§ Task details
Exactly as they appear below, repeat the lines from the one with "image: tomcat:8" through the one with "speak with apiserver", and no others.

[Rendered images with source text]
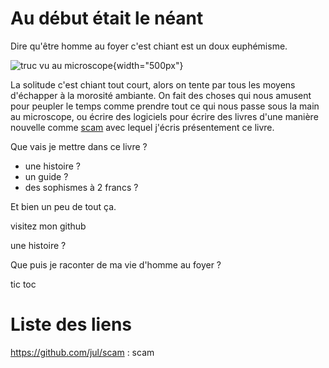 # Au début était le néant

Dire qu\'être homme au foyer c\'est chiant est un doux euphémisme.

![truc vu au microscope](haf.1){width="500px"}

La solitude c\'est chiant tout court, alors on tente par tous les moyens
d\'échapper à la morosité ambiante. On fait des choses qui nous amusent
pour peupler le temps comme prendre tout ce qui nous passe sous la main
au microscope, ou écrire des logiciels pour écrire des livres d\'une
manière nouvelle comme [scam](https://github.com/jul/scam) avec lequel
j\'écris présentement ce livre.

Que vais je mettre dans ce livre ?

-   une histoire ?
-   un guide ?
-   des sophismes à 2 francs ?

Et bien un peu de tout ça.

visitez mon github

une histoire ?

Que puis je raconter de ma vie d\'homme au foyer ?

tic toc

<div>

# Liste des liens

https://github.com/jul/scam
:   scam

</div>
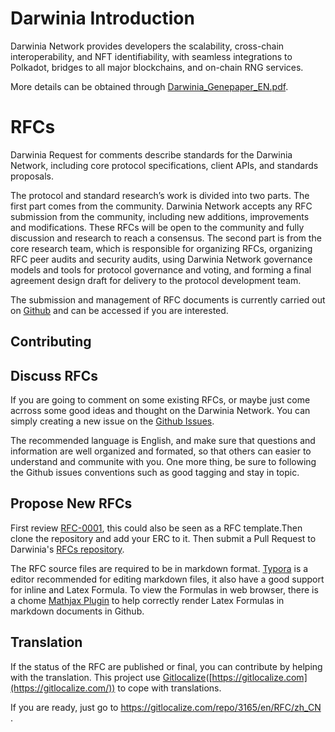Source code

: # Darwinia Introduction
Darwinia Network provides developers the scalability, cross-chain interoperability, and NFT identifiability, with seamless integrations to Polkadot, bridges to all major blockchains, and on-chain RNG services.

More details can be obtained through [Darwinia_Genepaper_EN.pdf](https://github.com/darwinia-network/rfcs/blob/master/paper/Darwinia_Genepaper_EN.pdf).

# RFCs

Darwinia Request for comments describe standards for the Darwinia Network, including core protocol specifications, client APIs, and standards proposals.

The protocol and standard research’s work is divided into two parts. The first part comes from the community. Darwinia Network accepts any RFC submission from the community, including new additions, improvements and modifications. These RFCs will be open to the community and fully discussion and research to reach a consensus. The second part is from the core research team, which is responsible for organizing RFCs, organizing RFC peer audits and security audits, using Darwinia Network governance models and tools for protocol governance and voting, and forming a final agreement design draft for delivery to the protocol development team.

The submission and management of RFC documents is currently carried out on [Github](https://github.com/darwinia-network/rfcs) and can be accessed if you are interested.



## Contributing

## Discuss RFCs

If you are going to comment on some existing RFCs, or maybe just come acrross some good ideas and thought on the Darwinia Network. You can simply creating a new issue on the [Github Issues](https://github.com/darwinia-network/darwinia/issues).

The recommended language is English, and make sure that questions and information are well organized and formated, so that others can easier to understand and communite with you. One more thing, be sure to following the Github issues conventions such as good tagging and stay in topic.

## Propose New RFCs

First review [RFC-0001](https://github.com/darwinia-network/rfcs/blob/master/RFC/zh_CN/0001-darwinia-developement-structure.md), this could also be seen as a RFC template.Then clone the repository and add your ERC to it. Then submit a Pull Request to Darwinia's [RFCs repository](https://github.com/darwinia-network/rfcs).

The RFC source files are required to be in markdown format. [Typora](https://typora.io/) is a editor recommended for editing markdown files, it also have a good support for inline and Latex Formula. To view the Formulas in web browser, there is a chome [Mathjax Plugin](https://chrome.google.com/webstore/detail/mathjax-plugin-for-github/ioemnmodlmafdkllaclgeombjnmnbima) to help correctly render Latex Formulas in markdown documents in Github.

## Translation
If the status of the RFC are published or final, you can contribute by helping with the translation. This project use [Gitlocalize]()([https://gitlocalize.com](https://gitlocalize.com/)) to cope with translations.

If you are ready, just go to https://gitlocalize.com/repo/3165/en/RFC/zh_CN .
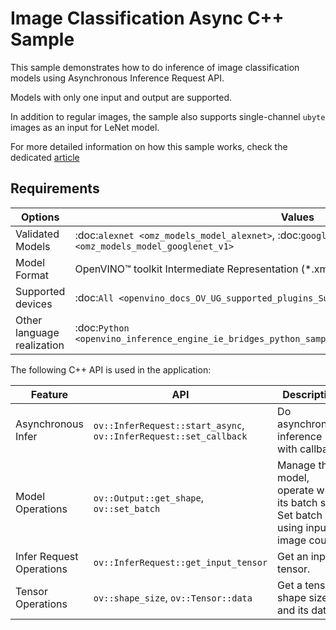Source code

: # Image Classification Async C++ Sample 

This sample demonstrates how to do inference of image classification models using Asynchronous Inference Request API. 
 
Models with only one input and output are supported.

In addition to regular images, the sample also supports single-channel ``ubyte`` images as an input for LeNet model.

For more detailed information on how this sample works, check the dedicated [article](..\..\..\docs\articles_en\learn_openvino\openvino_samples\cpp_sample_image_classification_async.md)

## Requirements

| Options                    | Values                                                                                                |
| ---------------------------| ------------------------------------------------------------------------------------------------------| 
| Validated Models           | :doc:`alexnet <omz_models_model_alexnet>`, :doc:`googlenet-v1 <omz_models_model_googlenet_v1>`        |
| Model Format               | OpenVINO™ toolkit Intermediate Representation (\*.xml + \*.bin), ONNX (\*.onnx)                       |
| Supported devices          | :doc:`All <openvino_docs_OV_UG_supported_plugins_Supported_Devices>`                                  |
| Other language realization | :doc:`Python <openvino_inference_engine_ie_bridges_python_sample_classification_sample_async_README>` |

The following C++ API is used in the application:

| Feature                  | API                                                                   | Description                                                                            |
| -------------------------| ----------------------------------------------------------------------|----------------------------------------------------------------------------------------|
| Asynchronous Infer       | ``ov::InferRequest::start_async``, ``ov::InferRequest::set_callback`` | Do asynchronous inference with callback.                                               |
| Model Operations         | ``ov::Output::get_shape``, ``ov::set_batch``                          | Manage the model, operate with its batch size. Set batch size using input image count. |
| Infer Request Operations | ``ov::InferRequest::get_input_tensor``                                | Get an input tensor.                                                                   |
| Tensor Operations        | ``ov::shape_size``, ``ov::Tensor::data``                              | Get a tensor shape size and its data.                                                  |

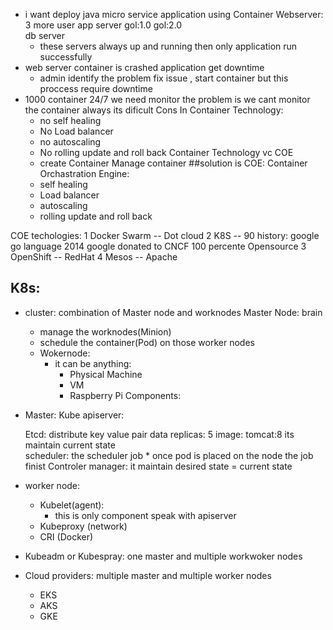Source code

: * i want deploy java micro service application using Container 
   Webserver:
      3 
      more user
   app server
    gol:1.0 
    gol:2.0  
   db server 
   * these servers always up and running then only application run successfully
 * web server container is crashed 
   application get downtime 
   * admin identify the problem fix issue , start container
     but this proccess require downtime 
* 1000 container
   24/7 we need monitor 
   the problem is we cant monitor the container always 
   its dificult
Cons In Container Technology:
  * no self healing 
  * No Load balancer
  * no autoscaling
  * No rolling update and roll back
Container Technology                vc      COE
  * create Container                      Manage container
##solution is COE:
  Container Orchastration Engine: 
  *  self healing 
  *  Load balancer
  *  autoscaling
  *  rolling update and roll back

COE techologies:
  1 Docker Swarm  -- Dot cloud
  2 K8S           -- 90
     history:
       google 
       go language
       2014 
       google donated to CNCF 
       100  percente Opensource 
  3 OpenShift  -- RedHat
  4 Mesos      -- Apache


## K8s: 
   * cluster:
      combination of Master node and worknodes
      Master Node: brain
       * manage the worknodes(Minion)
       * schedule the container(Pod) on those worker nodes
       * Wokernode:
         * it can be anything:
            * Physical Machine
            * VM
            * Raspberry Pi 
Components:
  * Master:
     Kube apiserver:
       
     Etcd:
       distribute key value pair data
           replicas: 5
           image: tomcat:8
           its maintain current state   
     scheduler:
       the scheduler job
          * once pod is placed on the node the job finist
     Controler manager:
        it maintain desired state = current state
   * worker node:
      * Kubelet(agent):
        * this is only component speak with apiserver
      * Kubeproxy (network)
      * CRI (Docker) 

 * Kubeadm or Kubespray:
    one master and multiple workwoker nodes
 * Cloud providers:
    multiple master and multiple worker nodes
      * EKS
      * AKS
      * GKE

§ Solution to this exercise
           image: tomcat:8
           its maintain current state   
     scheduler:
       the scheduler job
          * once pod is placed on the node the job finist
     Controler manager:
        it maintain desired state = current state
   * worker node:
      * Kubelet(agent):
        * this is only component speak with apiserver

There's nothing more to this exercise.